Zoom (ZM) earnings Q2 2023

Date:

Eric Yuan, founder and chief executive officer of Zoom Video Communications Inc., speaks at the BoxWorks 2019 conference at the Moscone Center in San Francisco, California, U.S., on Thursday, October 3, 2019.

Michael Kort | Bloomberg

Zoom Video Communications shares fell as much as 9% in extended trading Monday after the video calling software maker lowered its full-year forecast for earnings and earnings.

This is how the company did it:

  • Income: $1.05 per share, adjusted, versus 94 cents per share as expected by analysts, according to Refinitiv.
  • Revenue: $1.10 billion, versus $1.12 billion as expected by analysts, according to Refinitiv.

Zoom’s second fiscal quarter revenue grew 8% year-over-year, a 12% slowdown in the previous quarter, according to a statement. The second fiscal quarter ended on July 31. Zoom’s net income fell to $45.7 million in the quarter from $316.9 million in the same quarter a year ago as the company increased sales and marketing spending.

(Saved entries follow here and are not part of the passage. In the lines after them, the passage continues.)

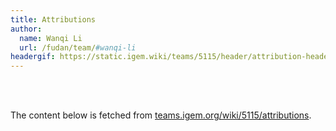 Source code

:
```yaml
---
title: Attributions
author:
  name: Wanqi Li
  url: /fudan/team/#wanqi-li
headergif: https://static.igem.wiki/teams/5115/header/attribution-header.gif
---
```


<br><br>

The content below is fetched from [teams.igem.org/wiki/5115/attributions](https://attributions.igem.org?team=Fudan&year=2024).

<div id="attrDiv"></div>

<script>
document.addEventListener('DOMContentLoaded', function () {
  const _div = document.getElementById("attrDiv");
  fetch('https://teams.igem.org/wiki/5115/attributions')
    .then(response => {
      return response.text();
    })
    .then(html => {
      _div.innerHTML = html;
      // const parser = new DOMParser();
      // const doc = parser.parseFromString(html, "text/html");
      // const docArticle = doc.querySelector('article').innerHTML;
    })
    .catch(error => {
      console.error('fetch error: ', error);
    });
}, false);
</script> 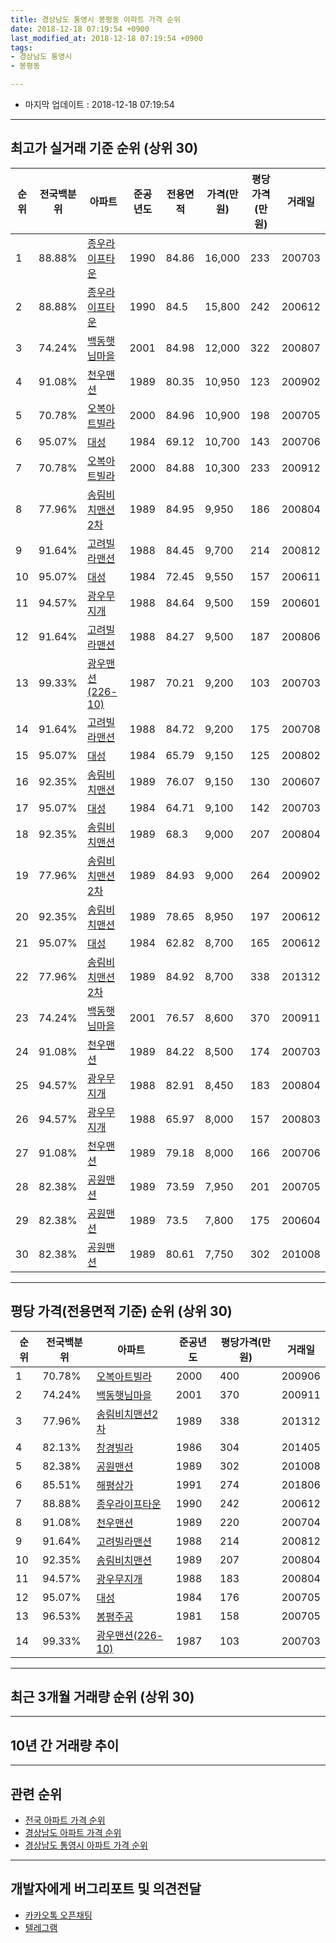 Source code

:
 ```yaml
---
title: 경상남도 통영시 봉평동 아파트 가격 순위
date: 2018-12-18 07:19:54 +0900
last_modified_at: 2018-12-18 07:19:54 +0900
tags:
- 경상남도 통영시
- 봉평동

---
```


* 마지막 업데이트 : 2018-12-18 07:19:54

---

## 최고가 실거래 기준 순위 (상위 30)


|순위|전국백분위|아파트|준공년도|전용면적|가격(만원)|평당가격(만원)|거래일|
|---|---|---|---|---|---|---|---|
|1|88.88%|[종우라이프타운](https://search.naver.com/search.naver?query=%EA%B2%BD%EC%83%81%EB%82%A8%EB%8F%84+%ED%86%B5%EC%98%81%EC%8B%9C+%EB%B4%89%ED%8F%89%EB%8F%99+%EC%A2%85%EC%9A%B0%EB%9D%BC%EC%9D%B4%ED%94%84%ED%83%80%EC%9A%B4)|1990|84.86|16,000|233|200703|
|2|88.88%|[종우라이프타운](https://search.naver.com/search.naver?query=%EA%B2%BD%EC%83%81%EB%82%A8%EB%8F%84+%ED%86%B5%EC%98%81%EC%8B%9C+%EB%B4%89%ED%8F%89%EB%8F%99+%EC%A2%85%EC%9A%B0%EB%9D%BC%EC%9D%B4%ED%94%84%ED%83%80%EC%9A%B4)|1990|84.5|15,800|242|200612|
|3|74.24%|[백동햇님마을](https://search.naver.com/search.naver?query=%EA%B2%BD%EC%83%81%EB%82%A8%EB%8F%84+%ED%86%B5%EC%98%81%EC%8B%9C+%EB%B4%89%ED%8F%89%EB%8F%99+%EB%B0%B1%EB%8F%99%ED%96%87%EB%8B%98%EB%A7%88%EC%9D%84)|2001|84.98|12,000|322|200807|
|4|91.08%|[천우맨션](https://search.naver.com/search.naver?query=%EA%B2%BD%EC%83%81%EB%82%A8%EB%8F%84+%ED%86%B5%EC%98%81%EC%8B%9C+%EB%B4%89%ED%8F%89%EB%8F%99+%EC%B2%9C%EC%9A%B0%EB%A7%A8%EC%85%98)|1989|80.35|10,950|123|200902|
|5|70.78%|[오복아트빌라](https://search.naver.com/search.naver?query=%EA%B2%BD%EC%83%81%EB%82%A8%EB%8F%84+%ED%86%B5%EC%98%81%EC%8B%9C+%EB%B4%89%ED%8F%89%EB%8F%99+%EC%98%A4%EB%B3%B5%EC%95%84%ED%8A%B8%EB%B9%8C%EB%9D%BC)|2000|84.96|10,900|198|200705|
|6|95.07%|[대성](https://search.naver.com/search.naver?query=%EA%B2%BD%EC%83%81%EB%82%A8%EB%8F%84+%ED%86%B5%EC%98%81%EC%8B%9C+%EB%B4%89%ED%8F%89%EB%8F%99+%EB%8C%80%EC%84%B1)|1984|69.12|10,700|143|200706|
|7|70.78%|[오복아트빌라](https://search.naver.com/search.naver?query=%EA%B2%BD%EC%83%81%EB%82%A8%EB%8F%84+%ED%86%B5%EC%98%81%EC%8B%9C+%EB%B4%89%ED%8F%89%EB%8F%99+%EC%98%A4%EB%B3%B5%EC%95%84%ED%8A%B8%EB%B9%8C%EB%9D%BC)|2000|84.88|10,300|233|200912|
|8|77.96%|[송림비치맨션2차](https://search.naver.com/search.naver?query=%EA%B2%BD%EC%83%81%EB%82%A8%EB%8F%84+%ED%86%B5%EC%98%81%EC%8B%9C+%EB%B4%89%ED%8F%89%EB%8F%99+%EC%86%A1%EB%A6%BC%EB%B9%84%EC%B9%98%EB%A7%A8%EC%85%982%EC%B0%A8)|1989|84.95|9,950|186|200804|
|9|91.64%|[고려빌라맨션](https://search.naver.com/search.naver?query=%EA%B2%BD%EC%83%81%EB%82%A8%EB%8F%84+%ED%86%B5%EC%98%81%EC%8B%9C+%EB%B4%89%ED%8F%89%EB%8F%99+%EA%B3%A0%EB%A0%A4%EB%B9%8C%EB%9D%BC%EB%A7%A8%EC%85%98)|1988|84.45|9,700|214|200812|
|10|95.07%|[대성](https://search.naver.com/search.naver?query=%EA%B2%BD%EC%83%81%EB%82%A8%EB%8F%84+%ED%86%B5%EC%98%81%EC%8B%9C+%EB%B4%89%ED%8F%89%EB%8F%99+%EB%8C%80%EC%84%B1)|1984|72.45|9,550|157|200611|
|11|94.57%|[광우무지개](https://search.naver.com/search.naver?query=%EA%B2%BD%EC%83%81%EB%82%A8%EB%8F%84+%ED%86%B5%EC%98%81%EC%8B%9C+%EB%B4%89%ED%8F%89%EB%8F%99+%EA%B4%91%EC%9A%B0%EB%AC%B4%EC%A7%80%EA%B0%9C)|1988|84.64|9,500|159|200601|
|12|91.64%|[고려빌라맨션](https://search.naver.com/search.naver?query=%EA%B2%BD%EC%83%81%EB%82%A8%EB%8F%84+%ED%86%B5%EC%98%81%EC%8B%9C+%EB%B4%89%ED%8F%89%EB%8F%99+%EA%B3%A0%EB%A0%A4%EB%B9%8C%EB%9D%BC%EB%A7%A8%EC%85%98)|1988|84.27|9,500|187|200806|
|13|99.33%|[광우맨션(226-10)](https://search.naver.com/search.naver?query=%EA%B2%BD%EC%83%81%EB%82%A8%EB%8F%84+%ED%86%B5%EC%98%81%EC%8B%9C+%EB%B4%89%ED%8F%89%EB%8F%99+%EA%B4%91%EC%9A%B0%EB%A7%A8%EC%85%98%28226-10%29)|1987|70.21|9,200|103|200703|
|14|91.64%|[고려빌라맨션](https://search.naver.com/search.naver?query=%EA%B2%BD%EC%83%81%EB%82%A8%EB%8F%84+%ED%86%B5%EC%98%81%EC%8B%9C+%EB%B4%89%ED%8F%89%EB%8F%99+%EA%B3%A0%EB%A0%A4%EB%B9%8C%EB%9D%BC%EB%A7%A8%EC%85%98)|1988|84.72|9,200|175|200708|
|15|95.07%|[대성](https://search.naver.com/search.naver?query=%EA%B2%BD%EC%83%81%EB%82%A8%EB%8F%84+%ED%86%B5%EC%98%81%EC%8B%9C+%EB%B4%89%ED%8F%89%EB%8F%99+%EB%8C%80%EC%84%B1)|1984|65.79|9,150|125|200802|
|16|92.35%|[송림비치맨션](https://search.naver.com/search.naver?query=%EA%B2%BD%EC%83%81%EB%82%A8%EB%8F%84+%ED%86%B5%EC%98%81%EC%8B%9C+%EB%B4%89%ED%8F%89%EB%8F%99+%EC%86%A1%EB%A6%BC%EB%B9%84%EC%B9%98%EB%A7%A8%EC%85%98)|1989|76.07|9,150|130|200607|
|17|95.07%|[대성](https://search.naver.com/search.naver?query=%EA%B2%BD%EC%83%81%EB%82%A8%EB%8F%84+%ED%86%B5%EC%98%81%EC%8B%9C+%EB%B4%89%ED%8F%89%EB%8F%99+%EB%8C%80%EC%84%B1)|1984|64.71|9,100|142|200703|
|18|92.35%|[송림비치맨션](https://search.naver.com/search.naver?query=%EA%B2%BD%EC%83%81%EB%82%A8%EB%8F%84+%ED%86%B5%EC%98%81%EC%8B%9C+%EB%B4%89%ED%8F%89%EB%8F%99+%EC%86%A1%EB%A6%BC%EB%B9%84%EC%B9%98%EB%A7%A8%EC%85%98)|1989|68.3|9,000|207|200804|
|19|77.96%|[송림비치맨션2차](https://search.naver.com/search.naver?query=%EA%B2%BD%EC%83%81%EB%82%A8%EB%8F%84+%ED%86%B5%EC%98%81%EC%8B%9C+%EB%B4%89%ED%8F%89%EB%8F%99+%EC%86%A1%EB%A6%BC%EB%B9%84%EC%B9%98%EB%A7%A8%EC%85%982%EC%B0%A8)|1989|84.93|9,000|264|200902|
|20|92.35%|[송림비치맨션](https://search.naver.com/search.naver?query=%EA%B2%BD%EC%83%81%EB%82%A8%EB%8F%84+%ED%86%B5%EC%98%81%EC%8B%9C+%EB%B4%89%ED%8F%89%EB%8F%99+%EC%86%A1%EB%A6%BC%EB%B9%84%EC%B9%98%EB%A7%A8%EC%85%98)|1989|78.65|8,950|197|200612|
|21|95.07%|[대성](https://search.naver.com/search.naver?query=%EA%B2%BD%EC%83%81%EB%82%A8%EB%8F%84+%ED%86%B5%EC%98%81%EC%8B%9C+%EB%B4%89%ED%8F%89%EB%8F%99+%EB%8C%80%EC%84%B1)|1984|62.82|8,700|165|200612|
|22|77.96%|[송림비치맨션2차](https://search.naver.com/search.naver?query=%EA%B2%BD%EC%83%81%EB%82%A8%EB%8F%84+%ED%86%B5%EC%98%81%EC%8B%9C+%EB%B4%89%ED%8F%89%EB%8F%99+%EC%86%A1%EB%A6%BC%EB%B9%84%EC%B9%98%EB%A7%A8%EC%85%982%EC%B0%A8)|1989|84.92|8,700|338|201312|
|23|74.24%|[백동햇님마을](https://search.naver.com/search.naver?query=%EA%B2%BD%EC%83%81%EB%82%A8%EB%8F%84+%ED%86%B5%EC%98%81%EC%8B%9C+%EB%B4%89%ED%8F%89%EB%8F%99+%EB%B0%B1%EB%8F%99%ED%96%87%EB%8B%98%EB%A7%88%EC%9D%84)|2001|76.57|8,600|370|200911|
|24|91.08%|[천우맨션](https://search.naver.com/search.naver?query=%EA%B2%BD%EC%83%81%EB%82%A8%EB%8F%84+%ED%86%B5%EC%98%81%EC%8B%9C+%EB%B4%89%ED%8F%89%EB%8F%99+%EC%B2%9C%EC%9A%B0%EB%A7%A8%EC%85%98)|1989|84.22|8,500|174|200703|
|25|94.57%|[광우무지개](https://search.naver.com/search.naver?query=%EA%B2%BD%EC%83%81%EB%82%A8%EB%8F%84+%ED%86%B5%EC%98%81%EC%8B%9C+%EB%B4%89%ED%8F%89%EB%8F%99+%EA%B4%91%EC%9A%B0%EB%AC%B4%EC%A7%80%EA%B0%9C)|1988|82.91|8,450|183|200804|
|26|94.57%|[광우무지개](https://search.naver.com/search.naver?query=%EA%B2%BD%EC%83%81%EB%82%A8%EB%8F%84+%ED%86%B5%EC%98%81%EC%8B%9C+%EB%B4%89%ED%8F%89%EB%8F%99+%EA%B4%91%EC%9A%B0%EB%AC%B4%EC%A7%80%EA%B0%9C)|1988|65.97|8,000|157|200803|
|27|91.08%|[천우맨션](https://search.naver.com/search.naver?query=%EA%B2%BD%EC%83%81%EB%82%A8%EB%8F%84+%ED%86%B5%EC%98%81%EC%8B%9C+%EB%B4%89%ED%8F%89%EB%8F%99+%EC%B2%9C%EC%9A%B0%EB%A7%A8%EC%85%98)|1989|79.18|8,000|166|200706|
|28|82.38%|[공원맨션](https://search.naver.com/search.naver?query=%EA%B2%BD%EC%83%81%EB%82%A8%EB%8F%84+%ED%86%B5%EC%98%81%EC%8B%9C+%EB%B4%89%ED%8F%89%EB%8F%99+%EA%B3%B5%EC%9B%90%EB%A7%A8%EC%85%98)|1989|73.59|7,950|201|200705|
|29|82.38%|[공원맨션](https://search.naver.com/search.naver?query=%EA%B2%BD%EC%83%81%EB%82%A8%EB%8F%84+%ED%86%B5%EC%98%81%EC%8B%9C+%EB%B4%89%ED%8F%89%EB%8F%99+%EA%B3%B5%EC%9B%90%EB%A7%A8%EC%85%98)|1989|73.5|7,800|175|200604|
|30|82.38%|[공원맨션](https://search.naver.com/search.naver?query=%EA%B2%BD%EC%83%81%EB%82%A8%EB%8F%84+%ED%86%B5%EC%98%81%EC%8B%9C+%EB%B4%89%ED%8F%89%EB%8F%99+%EA%B3%B5%EC%9B%90%EB%A7%A8%EC%85%98)|1989|80.61|7,750|302|201008|


---

## 평당 가격(전용면적 기준) 순위 (상위 30)


|순위|전국백분위|아파트|준공년도|평당가격(만원)|거래일|
|---|---|---|---|---|---|
|1|70.78%|[오복아트빌라](https://search.naver.com/search.naver?query=%EA%B2%BD%EC%83%81%EB%82%A8%EB%8F%84+%ED%86%B5%EC%98%81%EC%8B%9C+%EB%B4%89%ED%8F%89%EB%8F%99+%EC%98%A4%EB%B3%B5%EC%95%84%ED%8A%B8%EB%B9%8C%EB%9D%BC)|2000|400|200906|
|2|74.24%|[백동햇님마을](https://search.naver.com/search.naver?query=%EA%B2%BD%EC%83%81%EB%82%A8%EB%8F%84+%ED%86%B5%EC%98%81%EC%8B%9C+%EB%B4%89%ED%8F%89%EB%8F%99+%EB%B0%B1%EB%8F%99%ED%96%87%EB%8B%98%EB%A7%88%EC%9D%84)|2001|370|200911|
|3|77.96%|[송림비치맨션2차](https://search.naver.com/search.naver?query=%EA%B2%BD%EC%83%81%EB%82%A8%EB%8F%84+%ED%86%B5%EC%98%81%EC%8B%9C+%EB%B4%89%ED%8F%89%EB%8F%99+%EC%86%A1%EB%A6%BC%EB%B9%84%EC%B9%98%EB%A7%A8%EC%85%982%EC%B0%A8)|1989|338|201312|
|4|82.13%|[창경빌라](https://search.naver.com/search.naver?query=%EA%B2%BD%EC%83%81%EB%82%A8%EB%8F%84+%ED%86%B5%EC%98%81%EC%8B%9C+%EB%B4%89%ED%8F%89%EB%8F%99+%EC%B0%BD%EA%B2%BD%EB%B9%8C%EB%9D%BC)|1986|304|201405|
|5|82.38%|[공원맨션](https://search.naver.com/search.naver?query=%EA%B2%BD%EC%83%81%EB%82%A8%EB%8F%84+%ED%86%B5%EC%98%81%EC%8B%9C+%EB%B4%89%ED%8F%89%EB%8F%99+%EA%B3%B5%EC%9B%90%EB%A7%A8%EC%85%98)|1989|302|201008|
|6|85.51%|[해평상가](https://search.naver.com/search.naver?query=%EA%B2%BD%EC%83%81%EB%82%A8%EB%8F%84+%ED%86%B5%EC%98%81%EC%8B%9C+%EB%B4%89%ED%8F%89%EB%8F%99+%ED%95%B4%ED%8F%89%EC%83%81%EA%B0%80)|1991|274|201806|
|7|88.88%|[종우라이프타운](https://search.naver.com/search.naver?query=%EA%B2%BD%EC%83%81%EB%82%A8%EB%8F%84+%ED%86%B5%EC%98%81%EC%8B%9C+%EB%B4%89%ED%8F%89%EB%8F%99+%EC%A2%85%EC%9A%B0%EB%9D%BC%EC%9D%B4%ED%94%84%ED%83%80%EC%9A%B4)|1990|242|200612|
|8|91.08%|[천우맨션](https://search.naver.com/search.naver?query=%EA%B2%BD%EC%83%81%EB%82%A8%EB%8F%84+%ED%86%B5%EC%98%81%EC%8B%9C+%EB%B4%89%ED%8F%89%EB%8F%99+%EC%B2%9C%EC%9A%B0%EB%A7%A8%EC%85%98)|1989|220|200704|
|9|91.64%|[고려빌라맨션](https://search.naver.com/search.naver?query=%EA%B2%BD%EC%83%81%EB%82%A8%EB%8F%84+%ED%86%B5%EC%98%81%EC%8B%9C+%EB%B4%89%ED%8F%89%EB%8F%99+%EA%B3%A0%EB%A0%A4%EB%B9%8C%EB%9D%BC%EB%A7%A8%EC%85%98)|1988|214|200812|
|10|92.35%|[송림비치맨션](https://search.naver.com/search.naver?query=%EA%B2%BD%EC%83%81%EB%82%A8%EB%8F%84+%ED%86%B5%EC%98%81%EC%8B%9C+%EB%B4%89%ED%8F%89%EB%8F%99+%EC%86%A1%EB%A6%BC%EB%B9%84%EC%B9%98%EB%A7%A8%EC%85%98)|1989|207|200804|
|11|94.57%|[광우무지개](https://search.naver.com/search.naver?query=%EA%B2%BD%EC%83%81%EB%82%A8%EB%8F%84+%ED%86%B5%EC%98%81%EC%8B%9C+%EB%B4%89%ED%8F%89%EB%8F%99+%EA%B4%91%EC%9A%B0%EB%AC%B4%EC%A7%80%EA%B0%9C)|1988|183|200804|
|12|95.07%|[대성](https://search.naver.com/search.naver?query=%EA%B2%BD%EC%83%81%EB%82%A8%EB%8F%84+%ED%86%B5%EC%98%81%EC%8B%9C+%EB%B4%89%ED%8F%89%EB%8F%99+%EB%8C%80%EC%84%B1)|1984|176|200705|
|13|96.53%|[봉평주공](https://search.naver.com/search.naver?query=%EA%B2%BD%EC%83%81%EB%82%A8%EB%8F%84+%ED%86%B5%EC%98%81%EC%8B%9C+%EB%B4%89%ED%8F%89%EB%8F%99+%EB%B4%89%ED%8F%89%EC%A3%BC%EA%B3%B5)|1981|158|200705|
|14|99.33%|[광우맨션(226-10)](https://search.naver.com/search.naver?query=%EA%B2%BD%EC%83%81%EB%82%A8%EB%8F%84+%ED%86%B5%EC%98%81%EC%8B%9C+%EB%B4%89%ED%8F%89%EB%8F%99+%EA%B4%91%EC%9A%B0%EB%A7%A8%EC%85%98%28226-10%29)|1987|103|200703|


---

## 최근 3개월 거래량 순위 (상위 30)


<div style="width:100%;">
    <canvas id="deal_count_ranking" height="250"></canvas>
</div>


<script>
new Chart(document.getElementById("deal_count_ranking"), {
    type: 'horizontalBar',
    data: {
        labels: ['봉평주공', '종우라이프타운', '대성'],
        datasets: [{
            label: '실거래 수',
            data: [6, 3, 2],
            borderColor: "rgba(255, 0, 128, 1)",
            backgroundColor: "rgba(255, 0, 128, 0.5)",
            fill: false,
        }]
    },
    options: {
        responsive: true,
        title: {
            display: true,
            text: '최근 3개월 거래량 순위'
        },
        tooltips: {
            mode: 'index',
            intersect: false,
            callbacks: {
                title: function(tooltipItems, data) {
                    return "실거래 수:";
                },
                label: function(tooltipItem, data) {
                    return data.labels[tooltipItem.index] + ": " + tooltipItem.xLabel;
                }
            }
        },
        hover: {
            mode: 'nearest',
            intersect: true
        },
        scales: {
            xAxes: [{
                display: true,
                scaleLabel: {
                    display: true,
                    labelString: '실거래 수'
                },
                ticks: {
                    suggestedMin: 0,
                }
            }],
            yAxes: [{
                display: true,
                ticks: {
                    autoSkip: false,
                    callback: function(value, index, values) {
                        if (value.length > 15)
                            return value.substr(0, 13) + "...";
                        else
                            return value;
                    }
                },
                scaleLabel: {
                    display: false,
                }
            }]
        }
    }
});

</script>


---

## 10년 간 거래량 추이


<div style="width:100%;">
    <canvas id="deal_progress" height="250"></canvas>
</div>

<script>
new Chart(document.getElementById("deal_progress"), {
    type: 'line',
    data: {
        labels: ['200812','200901','200902','200903','200904','200905','200906','200907','200908','200909','200910','200911','200912','201001','201002','201003','201004','201005','201006','201007','201008','201009','201010','201011','201012','201101','201102','201103','201104','201105','201106','201107','201108','201109','201110','201111','201112','201201','201202','201203','201204','201205','201206','201207','201208','201209','201210','201211','201212','201301','201302','201303','201304','201305','201306','201307','201308','201309','201310','201311','201312','201401','201402','201403','201404','201405','201406','201407','201408','201409','201410','201411','201412','201501','201502','201503','201504','201505','201506','201507','201508','201509','201510','201511','201512','201601','201602','201603','201604','201605','201606','201607','201608','201609','201610','201611','201612','201701','201702','201703','201704','201705','201706','201707','201708','201709','201710','201711','201712','201801','201802','201803','201804','201805','201806','201807','201808','201809','201810','201811','201812'],
        datasets: [{
            label: '실거래 수',
            pointRadius: 1,
            data: [6, 4, 5, 4, 4, 10, 8, 5, 7, 3, 4, 4, 6, 5, 4, 7, 4, 5, 6, 2, 5, 4, 7, 5, 5, 4, 6, 11, 10, 8, 5, 1, 5, 7, 7, 6, 5, 5, 3, 6, 6, 4, 8, 1, 6, 5, 4, 5, 2, 8, 4, 6, 2, 0, 1, 2, 1, 1, 3, 1, 1, 4, 5, 8, 6, 5, 3, 5, 6, 6, 8, 2, 2, 4, 1, 7, 3, 4, 2, 7, 4, 3, 1, 5, 5, 1, 3, 5, 2, 2, 8, 3, 3, 7, 3, 5, 4, 2, 9, 4, 3, 2, 3, 4, 1, 3, 10, 7, 3, 4, 2, 6, 8, 4, 3, 5, 4, 4, 5, 4, 2],
            borderColor: "rgba(255, 201, 14, 1)",
            backgroundColor: "rgba(255, 201, 14, 0.5)",
            fill: true,
        }]
    },
    options: {
        responsive: true,
        title: {
            display: true,
            text: '10년간 거래량 추이'
        },
        tooltips: {
            mode: 'index',
            intersect: false,
        },
        hover: {
            mode: 'nearest',
            intersect: true
        },
        scales: {
            xAxes: [{
                display: true,
                scaleLabel: {
                    display: true,
                    labelString: '년/월'
                }
            }],
            yAxes: [{
                display: true,
                ticks: {
                    suggestedMin: 0,
                },
                scaleLabel: {
                    display: true,
                    labelString: '실거래 수'
                }
            }]
        }
    }
});

</script>


---

## 관련 순위

- [전국 아파트 가격 순위](https://inasie.github.io/apt-ranking/전국)
- [경상남도 아파트 가격 순위](https://inasie.github.io/apt-ranking/경상남도)
- [경상남도 통영시 아파트 가격 순위](https://inasie.github.io/apt-ranking/경상남도-통영시)


---

## 개발자에게 버그리포트 및 의견전달

- [카카오톡 오픈채팅](https://open.kakao.com/o/gLJUAP4)
- [텔레그램](https://t.me/inasie)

The strong US dollar, the performance of the company’s online business and sales weighted toward the end of the quarter negatively impacted revenue in the quarter, Kelly Steckelberg, Zoom’s head of finance, said in the statement. .

“We implemented initiatives aimed at driving new online subscriptions, which showed promise but were not enough to overcome macro dynamics in the quarter,” Steckelberg said during a Zoom interview with analysts.

The company said at the end of the quarter it had approximately 204,100 enterprise customers, which are business units that Zoom’s direct sales teams, resellers or partners work with. That’s less than 3% more than 198,900 three months earlier. Enterprise customers provide 54% of total revenue. Online business customers are Zoom customers who do not work directly with Zoom sellers, resellers, or partners.

As for guidance, Zoom called for adjusted fiscal earnings for the third quarter of 82 cents per share to 83 cents per share on revenue of $1.095 billion to $1.100 billion. Analysts polled by Refinitiv were looking for adjusted earnings per share of 91 cents and revenue of $1.15 billion.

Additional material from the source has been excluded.